#### EXERCISE MATERIAL ####
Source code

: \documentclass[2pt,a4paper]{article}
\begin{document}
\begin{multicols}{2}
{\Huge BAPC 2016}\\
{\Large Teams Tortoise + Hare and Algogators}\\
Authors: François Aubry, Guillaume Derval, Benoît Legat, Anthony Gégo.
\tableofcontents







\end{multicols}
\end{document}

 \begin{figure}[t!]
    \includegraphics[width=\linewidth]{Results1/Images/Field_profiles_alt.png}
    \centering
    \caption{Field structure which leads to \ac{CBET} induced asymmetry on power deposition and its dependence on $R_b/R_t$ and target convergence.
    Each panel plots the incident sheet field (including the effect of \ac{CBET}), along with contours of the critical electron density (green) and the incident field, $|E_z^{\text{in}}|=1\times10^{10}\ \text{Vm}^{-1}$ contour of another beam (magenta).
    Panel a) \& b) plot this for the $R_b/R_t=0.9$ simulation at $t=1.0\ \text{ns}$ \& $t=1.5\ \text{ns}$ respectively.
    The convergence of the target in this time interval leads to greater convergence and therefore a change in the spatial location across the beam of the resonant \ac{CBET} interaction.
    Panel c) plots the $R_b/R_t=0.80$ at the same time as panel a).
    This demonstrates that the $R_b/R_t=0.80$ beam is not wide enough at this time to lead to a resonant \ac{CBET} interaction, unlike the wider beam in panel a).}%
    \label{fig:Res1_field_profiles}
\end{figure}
####
__WHAT TO PRODUCE__.
Output all records verbatim.

__RESPONSE FOR THIS EXERCISE__.
Source code

: \documentclass[2pt,a4paper]{article}
\begin{document}
\begin{multicols}{2}
{\Huge BAPC 2016}\\
{\Large Teams Tortoise + Hare and Algogators}\\
Authors: François Aubry, Guillaume Derval, Benoît Legat, Anthony Gégo.
\tableofcontents







\end{multicols}
\end{document}

 \begin{figure}[t!]
    \includegraphics[width=\linewidth]{Results1/Images/Field_profiles_alt.png}
    \centering
    \caption{Field structure which leads to \ac{CBET} induced asymmetry on power deposition and its dependence on $R_b/R_t$ and target convergence.
    Each panel plots the incident sheet field (including the effect of \ac{CBET}), along with contours of the critical electron density (green) and the incident field, $|E_z^{\text{in}}|=1\times10^{10}\ \text{Vm}^{-1}$ contour of another beam (magenta).
    Panel a) \& b) plot this for the $R_b/R_t=0.9$ simulation at $t=1.0\ \text{ns}$ \& $t=1.5\ \text{ns}$ respectively.
    The convergence of the target in this time interval leads to greater convergence and therefore a change in the spatial location across the beam of the resonant \ac{CBET} interaction.
    Panel c) plots the $R_b/R_t=0.80$ at the same time as panel a).
    This demonstrates that the $R_b/R_t=0.80$ beam is not wide enough at this time to lead to a resonant \ac{CBET} interaction, unlike the wider beam in panel a).}%
    \label{fig:Res1_field_profiles}
\end{figure}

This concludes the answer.